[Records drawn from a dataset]
==========
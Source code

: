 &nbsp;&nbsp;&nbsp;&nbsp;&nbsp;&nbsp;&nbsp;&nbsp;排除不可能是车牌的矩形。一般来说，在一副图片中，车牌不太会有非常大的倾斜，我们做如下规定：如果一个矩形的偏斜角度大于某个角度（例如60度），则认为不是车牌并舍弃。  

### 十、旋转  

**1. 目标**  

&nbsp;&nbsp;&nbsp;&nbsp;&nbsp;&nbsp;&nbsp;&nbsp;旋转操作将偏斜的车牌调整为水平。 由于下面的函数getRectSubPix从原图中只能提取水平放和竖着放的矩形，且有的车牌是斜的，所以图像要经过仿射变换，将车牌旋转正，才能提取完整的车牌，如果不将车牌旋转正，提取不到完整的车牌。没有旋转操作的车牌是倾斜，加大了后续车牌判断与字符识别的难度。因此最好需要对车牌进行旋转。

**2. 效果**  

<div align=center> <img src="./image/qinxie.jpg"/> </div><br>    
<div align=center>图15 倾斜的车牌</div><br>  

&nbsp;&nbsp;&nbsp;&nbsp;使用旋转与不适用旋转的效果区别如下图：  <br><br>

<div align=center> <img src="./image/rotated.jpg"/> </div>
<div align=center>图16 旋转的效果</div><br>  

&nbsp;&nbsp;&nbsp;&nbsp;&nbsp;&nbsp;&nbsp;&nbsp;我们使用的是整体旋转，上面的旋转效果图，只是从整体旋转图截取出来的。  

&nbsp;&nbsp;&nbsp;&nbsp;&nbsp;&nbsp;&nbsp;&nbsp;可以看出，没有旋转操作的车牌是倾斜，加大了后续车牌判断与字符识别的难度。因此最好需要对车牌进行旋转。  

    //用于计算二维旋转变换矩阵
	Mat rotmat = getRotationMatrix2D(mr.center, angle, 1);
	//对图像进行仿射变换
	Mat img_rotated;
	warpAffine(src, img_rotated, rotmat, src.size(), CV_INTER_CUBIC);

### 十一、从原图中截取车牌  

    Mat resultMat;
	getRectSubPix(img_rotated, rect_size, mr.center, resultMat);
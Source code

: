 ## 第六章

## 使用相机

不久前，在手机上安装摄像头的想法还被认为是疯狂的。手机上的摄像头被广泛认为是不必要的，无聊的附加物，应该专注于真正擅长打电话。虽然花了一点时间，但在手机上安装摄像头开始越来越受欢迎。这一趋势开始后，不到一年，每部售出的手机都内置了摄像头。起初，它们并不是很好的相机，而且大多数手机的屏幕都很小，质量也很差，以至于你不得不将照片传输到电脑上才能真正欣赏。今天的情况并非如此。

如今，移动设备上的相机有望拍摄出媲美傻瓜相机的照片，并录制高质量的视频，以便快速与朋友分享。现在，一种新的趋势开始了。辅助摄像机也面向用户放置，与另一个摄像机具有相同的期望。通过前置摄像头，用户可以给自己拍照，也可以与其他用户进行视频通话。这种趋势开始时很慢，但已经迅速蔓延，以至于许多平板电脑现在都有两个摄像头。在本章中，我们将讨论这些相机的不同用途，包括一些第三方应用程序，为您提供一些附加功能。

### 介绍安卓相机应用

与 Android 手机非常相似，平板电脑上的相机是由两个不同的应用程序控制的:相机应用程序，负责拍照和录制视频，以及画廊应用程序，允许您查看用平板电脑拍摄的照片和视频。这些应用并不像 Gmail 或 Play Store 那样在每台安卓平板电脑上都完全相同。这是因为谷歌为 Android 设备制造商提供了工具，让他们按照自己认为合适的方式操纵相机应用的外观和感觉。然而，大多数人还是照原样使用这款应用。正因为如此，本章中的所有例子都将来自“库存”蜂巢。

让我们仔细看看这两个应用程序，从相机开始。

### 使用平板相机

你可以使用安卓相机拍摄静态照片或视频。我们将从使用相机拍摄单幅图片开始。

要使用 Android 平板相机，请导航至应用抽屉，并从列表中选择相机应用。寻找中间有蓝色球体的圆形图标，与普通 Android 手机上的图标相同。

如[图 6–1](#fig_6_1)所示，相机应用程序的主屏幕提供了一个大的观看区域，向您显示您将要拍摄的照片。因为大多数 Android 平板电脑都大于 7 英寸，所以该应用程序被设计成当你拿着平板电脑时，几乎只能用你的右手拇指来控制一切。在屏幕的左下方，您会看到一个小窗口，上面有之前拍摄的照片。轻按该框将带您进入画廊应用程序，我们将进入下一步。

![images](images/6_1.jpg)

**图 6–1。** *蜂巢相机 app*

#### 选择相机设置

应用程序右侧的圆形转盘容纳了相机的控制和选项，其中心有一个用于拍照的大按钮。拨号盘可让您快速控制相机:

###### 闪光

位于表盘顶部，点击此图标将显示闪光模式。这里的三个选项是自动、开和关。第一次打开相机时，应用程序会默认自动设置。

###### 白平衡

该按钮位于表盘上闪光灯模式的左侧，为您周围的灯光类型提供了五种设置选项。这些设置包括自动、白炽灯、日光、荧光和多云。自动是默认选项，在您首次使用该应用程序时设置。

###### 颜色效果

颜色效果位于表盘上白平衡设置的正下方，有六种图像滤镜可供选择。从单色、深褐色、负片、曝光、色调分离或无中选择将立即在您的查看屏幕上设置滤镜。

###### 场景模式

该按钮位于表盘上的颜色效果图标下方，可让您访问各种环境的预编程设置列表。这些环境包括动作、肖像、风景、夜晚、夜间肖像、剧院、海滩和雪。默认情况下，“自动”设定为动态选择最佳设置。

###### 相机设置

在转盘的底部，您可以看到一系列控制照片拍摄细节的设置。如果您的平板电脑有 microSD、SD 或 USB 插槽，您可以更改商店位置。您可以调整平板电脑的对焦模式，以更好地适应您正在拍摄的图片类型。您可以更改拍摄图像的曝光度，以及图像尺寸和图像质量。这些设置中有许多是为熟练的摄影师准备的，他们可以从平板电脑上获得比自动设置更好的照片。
==========
### Exercise brief
Every entry above should be returned exactly as written.

### Answer for the task
Source code

: &nbsp;&nbsp;&nbsp;&nbsp;&nbsp;&nbsp;&nbsp;&nbsp;排除不可能是车牌的矩形。一般来说，在一副图片中，车牌不太会有非常大的倾斜，我们做如下规定：如果一个矩形的偏斜角度大于某个角度（例如60度），则认为不是车牌并舍弃。  

### 十、旋转  

**1. 目标**  

&nbsp;&nbsp;&nbsp;&nbsp;&nbsp;&nbsp;&nbsp;&nbsp;旋转操作将偏斜的车牌调整为水平。 由于下面的函数getRectSubPix从原图中只能提取水平放和竖着放的矩形，且有的车牌是斜的，所以图像要经过仿射变换，将车牌旋转正，才能提取完整的车牌，如果不将车牌旋转正，提取不到完整的车牌。没有旋转操作的车牌是倾斜，加大了后续车牌判断与字符识别的难度。因此最好需要对车牌进行旋转。

**2. 效果**  

<div align=center> <img src="./image/qinxie.jpg"/> </div><br>    
<div align=center>图15 倾斜的车牌</div><br>  

&nbsp;&nbsp;&nbsp;&nbsp;使用旋转与不适用旋转的效果区别如下图：  <br><br>

<div align=center> <img src="./image/rotated.jpg"/> </div>
<div align=center>图16 旋转的效果</div><br>  

&nbsp;&nbsp;&nbsp;&nbsp;&nbsp;&nbsp;&nbsp;&nbsp;我们使用的是整体旋转，上面的旋转效果图，只是从整体旋转图截取出来的。  

&nbsp;&nbsp;&nbsp;&nbsp;&nbsp;&nbsp;&nbsp;&nbsp;可以看出，没有旋转操作的车牌是倾斜，加大了后续车牌判断与字符识别的难度。因此最好需要对车牌进行旋转。  

    //用于计算二维旋转变换矩阵
	Mat rotmat = getRotationMatrix2D(mr.center, angle, 1);
	//对图像进行仿射变换
	Mat img_rotated;
	warpAffine(src, img_rotated, rotmat, src.size(), CV_INTER_CUBIC);

### 十一、从原图中截取车牌  

    Mat resultMat;
	getRectSubPix(img_rotated, rect_size, mr.center, resultMat);
Source code

: ## 第六章

## 使用相机

不久前，在手机上安装摄像头的想法还被认为是疯狂的。手机上的摄像头被广泛认为是不必要的，无聊的附加物，应该专注于真正擅长打电话。虽然花了一点时间，但在手机上安装摄像头开始越来越受欢迎。这一趋势开始后，不到一年，每部售出的手机都内置了摄像头。起初，它们并不是很好的相机，而且大多数手机的屏幕都很小，质量也很差，以至于你不得不将照片传输到电脑上才能真正欣赏。今天的情况并非如此。

如今，移动设备上的相机有望拍摄出媲美傻瓜相机的照片，并录制高质量的视频，以便快速与朋友分享。现在，一种新的趋势开始了。辅助摄像机也面向用户放置，与另一个摄像机具有相同的期望。通过前置摄像头，用户可以给自己拍照，也可以与其他用户进行视频通话。这种趋势开始时很慢，但已经迅速蔓延，以至于许多平板电脑现在都有两个摄像头。在本章中，我们将讨论这些相机的不同用途，包括一些第三方应用程序，为您提供一些附加功能。

### 介绍安卓相机应用

与 Android 手机非常相似，平板电脑上的相机是由两个不同的应用程序控制的:相机应用程序，负责拍照和录制视频，以及画廊应用程序，允许您查看用平板电脑拍摄的照片和视频。这些应用并不像 Gmail 或 Play Store 那样在每台安卓平板电脑上都完全相同。这是因为谷歌为 Android 设备制造商提供了工具，让他们按照自己认为合适的方式操纵相机应用的外观和感觉。然而，大多数人还是照原样使用这款应用。正因为如此，本章中的所有例子都将来自“库存”蜂巢。

让我们仔细看看这两个应用程序，从相机开始。

### 使用平板相机

你可以使用安卓相机拍摄静态照片或视频。我们将从使用相机拍摄单幅图片开始。

要使用 Android 平板相机，请导航至应用抽屉，并从列表中选择相机应用。寻找中间有蓝色球体的圆形图标，与普通 Android 手机上的图标相同。

如[图 6–1](#fig_6_1)所示，相机应用程序的主屏幕提供了一个大的观看区域，向您显示您将要拍摄的照片。因为大多数 Android 平板电脑都大于 7 英寸，所以该应用程序被设计成当你拿着平板电脑时，几乎只能用你的右手拇指来控制一切。在屏幕的左下方，您会看到一个小窗口，上面有之前拍摄的照片。轻按该框将带您进入画廊应用程序，我们将进入下一步。

![images](images/6_1.jpg)

**图 6–1。** *蜂巢相机 app*

#### 选择相机设置

应用程序右侧的圆形转盘容纳了相机的控制和选项，其中心有一个用于拍照的大按钮。拨号盘可让您快速控制相机:

###### 闪光

位于表盘顶部，点击此图标将显示闪光模式。这里的三个选项是自动、开和关。第一次打开相机时，应用程序会默认自动设置。

###### 白平衡

该按钮位于表盘上闪光灯模式的左侧，为您周围的灯光类型提供了五种设置选项。这些设置包括自动、白炽灯、日光、荧光和多云。自动是默认选项，在您首次使用该应用程序时设置。

###### 颜色效果

颜色效果位于表盘上白平衡设置的正下方，有六种图像滤镜可供选择。从单色、深褐色、负片、曝光、色调分离或无中选择将立即在您的查看屏幕上设置滤镜。

###### 场景模式

该按钮位于表盘上的颜色效果图标下方，可让您访问各种环境的预编程设置列表。这些环境包括动作、肖像、风景、夜晚、夜间肖像、剧院、海滩和雪。默认情况下，“自动”设定为动态选择最佳设置。

###### 相机设置

在转盘的底部，您可以看到一系列控制照片拍摄细节的设置。如果您的平板电脑有 microSD、SD 或 USB 插槽，您可以更改商店位置。您可以调整平板电脑的对焦模式，以更好地适应您正在拍摄的图片类型。您可以更改拍摄图像的曝光度，以及图像尺寸和图像质量。这些设置中有许多是为熟练的摄影师准备的，他们可以从平板电脑上获得比自动设置更好的照片。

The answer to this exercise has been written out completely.